Task statement: Please report how many lines of the data include the word "board", with the number as the entire reply.

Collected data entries
┄┄┄┄┄┄

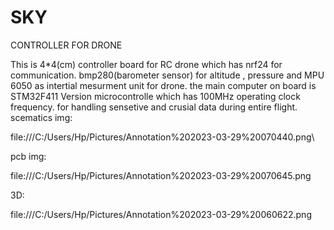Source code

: # SKY
CONTROLLER FOR DRONE


This is 4*4(cm) controller board for RC drone 
which has nrf24 for communication.
bmp280(barometer sensor) for altitude , pressure and MPU 6050 as intertial mesurment unit for drone.
the main computer on board is STM32F411 Version microcontrolle which has 100MHz operating clock frequency.
for handling sensetive and crusial data during entire flight.
scematics img:

file:///C:/Users/Hp/Pictures/Annotation%202023-03-29%20070440.png\

pcb img:

file:///C:/Users/Hp/Pictures/Annotation%202023-03-29%20070645.png


3D:

file:///C:/Users/Hp/Pictures/Annotation%202023-03-29%20060622.png

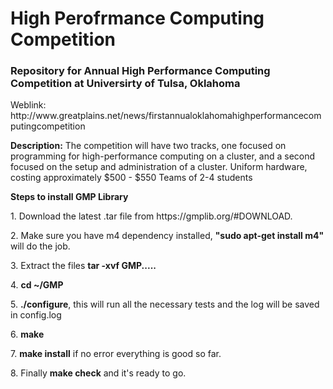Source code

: <H1> High Perofrmance Computing Competition </H1>
<H3> Repository for Annual High Performance Computing Competition at Universirty of Tulsa, Oklahoma </H3>
Weblink: http://www.greatplains.net/news/firstannualoklahomahighperformancecomputingcompetition

<b>Description:</b> The competition will have two tracks, one focused on programming for high-performance computing on a cluster, and a second focused on the setup and administration of a cluster.
Uniform hardware, costing approximately $500 - $550
Teams of 2-4 students


<b> Steps to install GMP Library </b>
<p>1. Download the latest .tar file from https://gmplib.org/#DOWNLOAD.</p>
<p>2. Make sure you have m4 dependency installed, <b>"sudo apt-get install m4"</b> will do the job.</p>
<p>3. Extract the files <b>tar -xvf GMP.....</b></p>
<p>4. <b>cd ~/GMP</b></p>
<p>5. <b>./configure</b>, this will run all the necessary tests and the log will be saved in config.log</p>
</p>6. <b>make</b></p>
</p>7. <b>make install</b> if no error everything is good so far.</p>
<p>8. Finally <b>make check</b> and it's ready to go.</p>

┄┄┄┄┄┄

Output: 2